▶ **Supplied material**:
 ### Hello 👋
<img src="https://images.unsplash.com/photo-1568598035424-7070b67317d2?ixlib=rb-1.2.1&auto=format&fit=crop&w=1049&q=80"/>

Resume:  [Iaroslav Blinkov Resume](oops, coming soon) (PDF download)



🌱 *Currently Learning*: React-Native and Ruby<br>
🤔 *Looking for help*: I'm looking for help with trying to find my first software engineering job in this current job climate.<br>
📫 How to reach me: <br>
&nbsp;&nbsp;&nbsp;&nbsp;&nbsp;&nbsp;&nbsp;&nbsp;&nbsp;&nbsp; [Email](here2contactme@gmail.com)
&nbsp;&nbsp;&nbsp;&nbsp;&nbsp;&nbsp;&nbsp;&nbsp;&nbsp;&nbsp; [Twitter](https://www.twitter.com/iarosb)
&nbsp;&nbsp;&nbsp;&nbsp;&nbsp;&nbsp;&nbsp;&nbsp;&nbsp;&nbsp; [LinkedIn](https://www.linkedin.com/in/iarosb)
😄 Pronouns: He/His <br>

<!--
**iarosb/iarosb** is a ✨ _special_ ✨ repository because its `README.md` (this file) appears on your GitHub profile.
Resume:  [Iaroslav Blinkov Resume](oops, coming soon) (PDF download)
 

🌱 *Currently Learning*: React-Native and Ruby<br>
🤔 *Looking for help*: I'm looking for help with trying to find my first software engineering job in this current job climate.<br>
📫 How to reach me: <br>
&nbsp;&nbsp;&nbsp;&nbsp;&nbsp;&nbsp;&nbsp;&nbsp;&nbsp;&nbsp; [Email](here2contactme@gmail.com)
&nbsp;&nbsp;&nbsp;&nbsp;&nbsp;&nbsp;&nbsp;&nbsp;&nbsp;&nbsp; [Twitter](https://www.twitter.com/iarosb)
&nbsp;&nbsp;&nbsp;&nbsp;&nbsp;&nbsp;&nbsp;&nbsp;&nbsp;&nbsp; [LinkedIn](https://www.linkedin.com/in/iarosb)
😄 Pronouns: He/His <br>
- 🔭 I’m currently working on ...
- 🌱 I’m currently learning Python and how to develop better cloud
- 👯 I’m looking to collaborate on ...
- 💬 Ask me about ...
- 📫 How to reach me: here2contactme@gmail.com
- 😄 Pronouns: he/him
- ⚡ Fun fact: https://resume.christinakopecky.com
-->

---

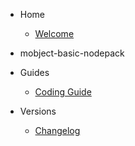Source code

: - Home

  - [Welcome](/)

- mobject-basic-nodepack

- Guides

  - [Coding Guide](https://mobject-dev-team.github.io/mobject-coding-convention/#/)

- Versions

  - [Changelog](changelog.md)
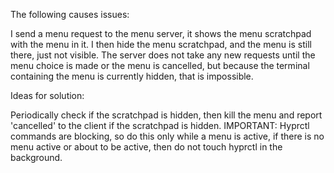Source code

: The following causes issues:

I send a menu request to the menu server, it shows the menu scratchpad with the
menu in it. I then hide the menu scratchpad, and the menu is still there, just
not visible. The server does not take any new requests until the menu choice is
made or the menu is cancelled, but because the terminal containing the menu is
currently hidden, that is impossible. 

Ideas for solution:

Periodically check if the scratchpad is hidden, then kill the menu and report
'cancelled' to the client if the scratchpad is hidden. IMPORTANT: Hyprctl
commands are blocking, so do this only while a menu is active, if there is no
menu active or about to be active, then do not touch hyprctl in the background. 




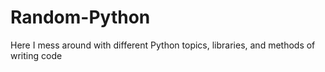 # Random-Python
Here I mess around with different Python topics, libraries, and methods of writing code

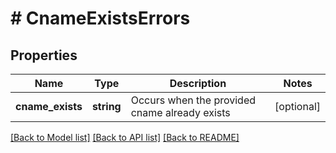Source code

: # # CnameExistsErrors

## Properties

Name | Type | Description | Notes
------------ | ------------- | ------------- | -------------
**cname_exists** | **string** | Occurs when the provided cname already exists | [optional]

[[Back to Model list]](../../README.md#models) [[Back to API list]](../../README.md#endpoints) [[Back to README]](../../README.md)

▶ **Activity**:
When copying from the data above, begin at the line containing "I send a menu" and end at the line containing "[[Back to Model"; return those lines exactly and leave all pictures behind.

▶ **Problem solution**:
I send a menu request to the menu server, it shows the menu scratchpad with the
menu in it. I then hide the menu scratchpad, and the menu is still there, just
not visible. The server does not take any new requests until the menu choice is
made or the menu is cancelled, but because the terminal containing the menu is
currently hidden, that is impossible. 

Ideas for solution:

Periodically check if the scratchpad is hidden, then kill the menu and report
'cancelled' to the client if the scratchpad is hidden. IMPORTANT: Hyprctl
commands are blocking, so do this only while a menu is active, if there is no
menu active or about to be active, then do not touch hyprctl in the background. 




 # Random-Python
Here I mess around with different Python topics, libraries, and methods of writing code

Source code

: # # CnameExistsErrors

## Properties

Name | Type | Description | Notes
------------ | ------------- | ------------- | -------------
**cname_exists** | **string** | Occurs when the provided cname already exists | [optional]

[[Back to Model list]](../../README.md#models) [[Back to API list]](../../README.md#endpoints) [[Back to README]](../../README.md)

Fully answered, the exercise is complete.